WORK TO BE COMPLETED: In the entries below, count the lines that hold the string "enumerate" and state only that count.

*** Opening of TASK INPUT ***

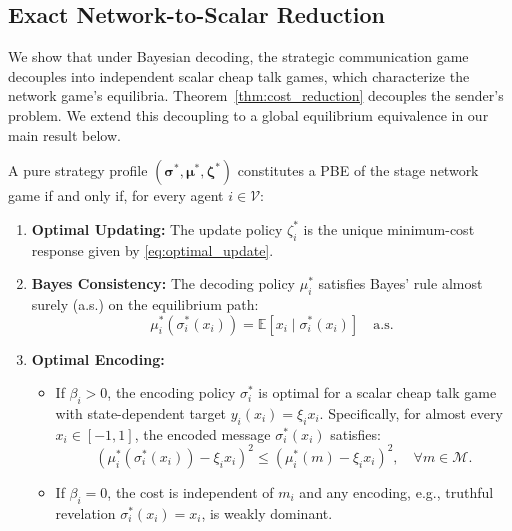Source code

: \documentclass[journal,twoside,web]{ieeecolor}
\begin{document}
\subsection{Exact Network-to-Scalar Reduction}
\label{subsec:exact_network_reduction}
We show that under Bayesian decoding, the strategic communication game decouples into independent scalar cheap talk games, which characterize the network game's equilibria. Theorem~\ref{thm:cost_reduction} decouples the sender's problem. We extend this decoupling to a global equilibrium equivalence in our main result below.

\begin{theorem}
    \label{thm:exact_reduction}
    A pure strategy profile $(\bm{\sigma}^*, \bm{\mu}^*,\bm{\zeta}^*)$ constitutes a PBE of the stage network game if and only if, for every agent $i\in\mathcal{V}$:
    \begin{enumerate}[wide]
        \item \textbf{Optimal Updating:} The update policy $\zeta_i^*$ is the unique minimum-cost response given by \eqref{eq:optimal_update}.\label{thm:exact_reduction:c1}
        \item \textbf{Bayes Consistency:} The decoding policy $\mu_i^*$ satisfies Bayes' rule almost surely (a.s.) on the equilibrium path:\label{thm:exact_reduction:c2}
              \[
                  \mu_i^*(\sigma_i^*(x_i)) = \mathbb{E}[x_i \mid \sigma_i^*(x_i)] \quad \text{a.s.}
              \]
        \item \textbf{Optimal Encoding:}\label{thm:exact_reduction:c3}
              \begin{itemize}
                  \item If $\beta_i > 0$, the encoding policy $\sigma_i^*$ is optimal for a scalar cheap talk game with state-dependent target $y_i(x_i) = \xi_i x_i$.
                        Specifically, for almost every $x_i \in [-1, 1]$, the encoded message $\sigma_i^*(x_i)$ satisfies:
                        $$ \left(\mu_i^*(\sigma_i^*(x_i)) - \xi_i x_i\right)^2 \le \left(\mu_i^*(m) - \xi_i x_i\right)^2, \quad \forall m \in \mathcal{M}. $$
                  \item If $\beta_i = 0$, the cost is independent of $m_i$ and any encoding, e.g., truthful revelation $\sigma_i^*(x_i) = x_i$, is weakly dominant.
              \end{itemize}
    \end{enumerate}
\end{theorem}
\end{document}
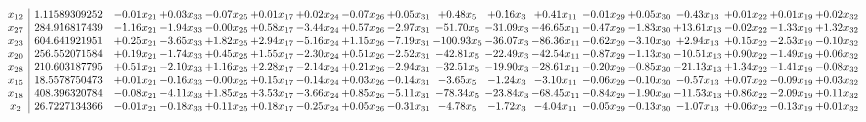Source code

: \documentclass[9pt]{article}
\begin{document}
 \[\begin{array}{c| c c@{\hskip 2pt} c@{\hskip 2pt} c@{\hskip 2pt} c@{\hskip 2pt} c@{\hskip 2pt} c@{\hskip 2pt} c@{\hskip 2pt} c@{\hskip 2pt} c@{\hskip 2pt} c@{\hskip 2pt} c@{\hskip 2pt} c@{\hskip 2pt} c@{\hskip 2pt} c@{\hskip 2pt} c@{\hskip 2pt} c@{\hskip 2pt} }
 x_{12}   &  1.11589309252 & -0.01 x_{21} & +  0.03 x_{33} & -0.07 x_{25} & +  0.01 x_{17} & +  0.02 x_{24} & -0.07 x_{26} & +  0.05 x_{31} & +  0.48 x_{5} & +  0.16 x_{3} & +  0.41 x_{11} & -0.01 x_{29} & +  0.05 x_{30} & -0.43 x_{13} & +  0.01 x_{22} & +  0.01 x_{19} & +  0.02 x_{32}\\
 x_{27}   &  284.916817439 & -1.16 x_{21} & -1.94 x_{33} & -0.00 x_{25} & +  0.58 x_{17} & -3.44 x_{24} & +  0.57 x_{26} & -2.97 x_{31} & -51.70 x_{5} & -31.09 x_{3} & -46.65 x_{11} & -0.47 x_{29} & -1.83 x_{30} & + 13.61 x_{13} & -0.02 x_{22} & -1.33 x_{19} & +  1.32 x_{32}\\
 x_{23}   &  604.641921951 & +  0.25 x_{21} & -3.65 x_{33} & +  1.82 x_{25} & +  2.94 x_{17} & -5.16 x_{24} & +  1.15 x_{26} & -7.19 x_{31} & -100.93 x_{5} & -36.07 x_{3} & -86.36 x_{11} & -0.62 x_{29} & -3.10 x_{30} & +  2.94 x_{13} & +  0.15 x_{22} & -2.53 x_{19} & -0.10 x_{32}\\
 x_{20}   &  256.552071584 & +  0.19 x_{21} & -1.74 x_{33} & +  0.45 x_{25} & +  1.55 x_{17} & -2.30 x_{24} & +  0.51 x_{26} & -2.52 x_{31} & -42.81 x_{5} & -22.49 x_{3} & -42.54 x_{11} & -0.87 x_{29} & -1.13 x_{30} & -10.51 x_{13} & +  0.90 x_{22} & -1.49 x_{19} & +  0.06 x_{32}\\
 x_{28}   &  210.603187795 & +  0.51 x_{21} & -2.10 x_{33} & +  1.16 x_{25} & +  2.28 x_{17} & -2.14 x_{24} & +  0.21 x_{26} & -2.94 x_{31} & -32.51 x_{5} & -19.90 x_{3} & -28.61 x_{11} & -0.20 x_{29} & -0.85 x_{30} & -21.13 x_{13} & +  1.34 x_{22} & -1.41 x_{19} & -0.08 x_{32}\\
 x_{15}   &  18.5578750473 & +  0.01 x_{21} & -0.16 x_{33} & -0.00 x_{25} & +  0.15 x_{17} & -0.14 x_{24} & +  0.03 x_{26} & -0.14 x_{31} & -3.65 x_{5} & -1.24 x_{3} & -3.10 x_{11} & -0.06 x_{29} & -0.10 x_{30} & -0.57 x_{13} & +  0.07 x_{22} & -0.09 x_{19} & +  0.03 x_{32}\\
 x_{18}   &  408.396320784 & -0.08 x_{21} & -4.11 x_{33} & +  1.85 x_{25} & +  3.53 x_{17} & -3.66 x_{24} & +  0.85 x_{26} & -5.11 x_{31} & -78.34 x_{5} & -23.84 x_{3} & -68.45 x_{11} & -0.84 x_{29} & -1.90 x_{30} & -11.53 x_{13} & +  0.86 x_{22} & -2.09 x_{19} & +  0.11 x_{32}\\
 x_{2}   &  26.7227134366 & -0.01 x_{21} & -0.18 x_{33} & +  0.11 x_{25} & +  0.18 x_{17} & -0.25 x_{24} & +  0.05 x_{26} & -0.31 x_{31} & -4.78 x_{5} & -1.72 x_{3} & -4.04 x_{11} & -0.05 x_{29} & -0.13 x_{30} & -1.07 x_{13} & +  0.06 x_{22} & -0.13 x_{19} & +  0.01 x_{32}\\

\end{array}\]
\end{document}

*** Close of TASK INPUT ***

WRITTEN RESPONSE: 2